● ACTION ITEM
Each line from the one holding "3. Bootstrap" through the final line of the data below is to be given again exactly, and no other line is to appear.

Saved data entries
--------

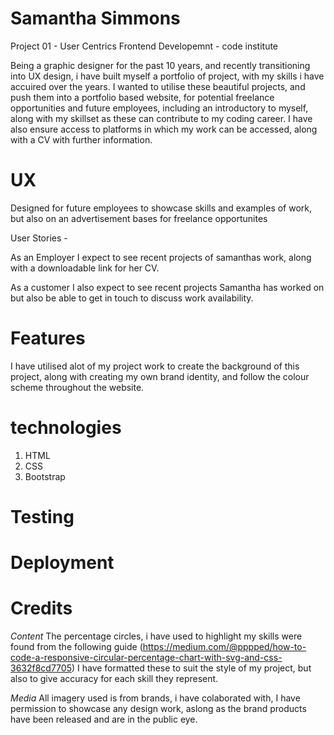 
# Samantha Simmons

Project 01 - User Centrics Frontend Developemnt - code institute

Being a graphic designer for the past 10 years, and recently transitioning into UX design, i have built myself a portfolio of project, with my skills i have accuired over the years. I wanted to utilise these beautiful projects, and push them into a portfolio based website, for potential freelance opportunities and future employees, including an introductory to myself, along with my skillset as these can contribute to my coding career. I have also ensure access to platforms in which my work can be accessed, along with a CV with further information.

# UX

Designed for future employees to showcase skills and examples of work, but also on an advertisement bases for freelance opportunites

User Stories - 

As an Employer I expect to see recent projects of samanthas work, along with a downloadable link for her CV.

As a customer I also expect to see recent projects Samantha has worked on but also be able to get in touch to discuss work availability.


# Features
I have utilised alot of my project work to create the background of this project, along with creating my own brand identity, and follow the colour scheme throughout the website.

# technologies
1. HTML
2. CSS
3. Bootstrap 

# Testing

# Deployment

# Credits

*Content*
The percentage circles, i have used to highlight my skills were found from the following guide 
(https://medium.com/@pppped/how-to-code-a-responsive-circular-percentage-chart-with-svg-and-css-3632f8cd7705) I have formatted these to suit the style of my project, but also to give accuracy for each skill they represent.


*Media*
All imagery used is from brands, i have colaborated with, I have permission to showcase any design work, aslong as the brand products have been released and are in the public eye.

--------

● REPLY
3. Bootstrap 

# Testing

# Deployment

# Credits

*Content*
The percentage circles, i have used to highlight my skills were found from the following guide 
(https://medium.com/@pppped/how-to-code-a-responsive-circular-percentage-chart-with-svg-and-css-3632f8cd7705) I have formatted these to suit the style of my project, but also to give accuracy for each skill they represent.


*Media*
All imagery used is from brands, i have colaborated with, I have permission to showcase any design work, aslong as the brand products have been released and are in the public eye.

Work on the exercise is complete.